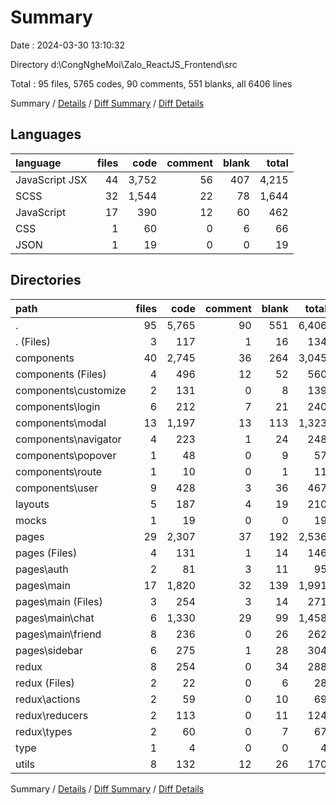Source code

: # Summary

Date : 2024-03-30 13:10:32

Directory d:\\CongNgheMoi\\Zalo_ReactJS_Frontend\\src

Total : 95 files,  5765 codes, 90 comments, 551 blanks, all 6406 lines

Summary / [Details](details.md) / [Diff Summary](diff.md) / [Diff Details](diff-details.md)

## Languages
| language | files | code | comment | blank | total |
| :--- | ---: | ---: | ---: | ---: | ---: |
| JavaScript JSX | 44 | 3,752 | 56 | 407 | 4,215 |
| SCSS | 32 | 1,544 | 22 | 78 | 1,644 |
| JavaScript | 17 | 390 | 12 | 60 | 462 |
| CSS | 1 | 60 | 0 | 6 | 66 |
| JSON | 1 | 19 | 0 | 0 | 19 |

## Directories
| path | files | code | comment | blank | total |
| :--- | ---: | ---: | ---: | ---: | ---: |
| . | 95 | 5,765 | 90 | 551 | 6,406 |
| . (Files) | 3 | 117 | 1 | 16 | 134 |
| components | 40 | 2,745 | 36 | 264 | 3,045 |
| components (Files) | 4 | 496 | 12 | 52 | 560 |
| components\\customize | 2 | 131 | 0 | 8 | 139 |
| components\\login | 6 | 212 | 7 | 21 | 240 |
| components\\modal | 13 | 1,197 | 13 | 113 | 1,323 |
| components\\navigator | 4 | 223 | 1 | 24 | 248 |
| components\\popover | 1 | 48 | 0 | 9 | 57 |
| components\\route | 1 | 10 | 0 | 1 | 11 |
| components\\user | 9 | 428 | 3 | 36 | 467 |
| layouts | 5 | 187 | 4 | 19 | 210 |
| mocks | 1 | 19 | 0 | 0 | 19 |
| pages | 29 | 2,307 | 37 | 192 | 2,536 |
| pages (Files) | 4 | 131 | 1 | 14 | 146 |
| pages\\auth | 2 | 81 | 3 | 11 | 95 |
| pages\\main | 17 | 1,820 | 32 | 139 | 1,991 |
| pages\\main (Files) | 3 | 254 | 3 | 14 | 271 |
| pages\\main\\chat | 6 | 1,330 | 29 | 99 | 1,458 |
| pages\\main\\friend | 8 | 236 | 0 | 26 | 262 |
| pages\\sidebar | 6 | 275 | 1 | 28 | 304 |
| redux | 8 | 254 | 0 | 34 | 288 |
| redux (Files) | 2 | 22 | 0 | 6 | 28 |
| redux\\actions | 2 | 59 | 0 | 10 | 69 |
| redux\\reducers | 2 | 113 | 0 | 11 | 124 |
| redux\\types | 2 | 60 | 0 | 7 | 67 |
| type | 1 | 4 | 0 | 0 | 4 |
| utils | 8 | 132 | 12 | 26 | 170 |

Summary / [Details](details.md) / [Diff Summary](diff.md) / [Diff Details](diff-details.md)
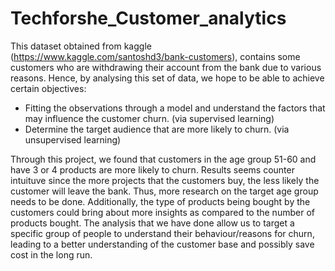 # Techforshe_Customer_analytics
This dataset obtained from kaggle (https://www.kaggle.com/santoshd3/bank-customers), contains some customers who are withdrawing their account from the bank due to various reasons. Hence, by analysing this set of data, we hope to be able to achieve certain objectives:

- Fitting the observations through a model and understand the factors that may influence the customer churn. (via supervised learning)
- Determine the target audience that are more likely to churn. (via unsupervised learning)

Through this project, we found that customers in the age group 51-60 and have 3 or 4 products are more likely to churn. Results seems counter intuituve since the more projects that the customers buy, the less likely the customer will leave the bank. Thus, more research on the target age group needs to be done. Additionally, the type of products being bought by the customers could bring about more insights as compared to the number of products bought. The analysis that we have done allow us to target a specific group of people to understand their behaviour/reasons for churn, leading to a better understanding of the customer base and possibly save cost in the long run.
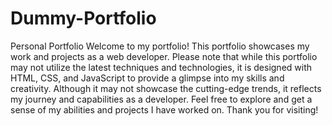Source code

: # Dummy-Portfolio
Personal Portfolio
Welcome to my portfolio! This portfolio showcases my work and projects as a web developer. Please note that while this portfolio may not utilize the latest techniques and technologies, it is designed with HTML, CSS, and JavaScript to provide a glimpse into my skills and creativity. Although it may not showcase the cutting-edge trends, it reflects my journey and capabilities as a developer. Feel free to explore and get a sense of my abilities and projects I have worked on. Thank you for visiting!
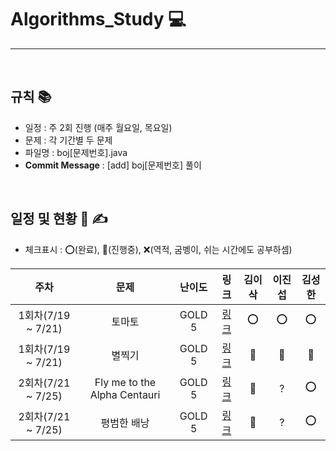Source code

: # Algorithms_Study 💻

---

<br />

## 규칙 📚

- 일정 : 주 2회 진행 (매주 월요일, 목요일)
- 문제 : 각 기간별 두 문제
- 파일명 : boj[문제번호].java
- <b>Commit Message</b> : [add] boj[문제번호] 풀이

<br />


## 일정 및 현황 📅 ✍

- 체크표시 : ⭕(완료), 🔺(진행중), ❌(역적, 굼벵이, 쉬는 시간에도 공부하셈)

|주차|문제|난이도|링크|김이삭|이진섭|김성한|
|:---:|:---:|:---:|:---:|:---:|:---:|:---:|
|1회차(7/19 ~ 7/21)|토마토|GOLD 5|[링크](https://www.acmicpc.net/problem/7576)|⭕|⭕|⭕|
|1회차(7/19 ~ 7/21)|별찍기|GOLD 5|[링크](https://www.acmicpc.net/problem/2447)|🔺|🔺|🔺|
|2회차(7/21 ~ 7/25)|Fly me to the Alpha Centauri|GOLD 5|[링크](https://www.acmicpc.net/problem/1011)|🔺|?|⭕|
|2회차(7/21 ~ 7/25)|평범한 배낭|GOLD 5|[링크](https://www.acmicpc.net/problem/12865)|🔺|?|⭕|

........

Activity:
Above are the entries; copy every line among them that contains the word "redux".

Answer below:
| redux | 8 | 254 | 0 | 34 | 288 |
| redux (Files) | 2 | 22 | 0 | 6 | 28 |
| redux\\actions | 2 | 59 | 0 | 10 | 69 |
| redux\\reducers | 2 | 113 | 0 | 11 | 124 |
| redux\\types | 2 | 60 | 0 | 7 | 67 |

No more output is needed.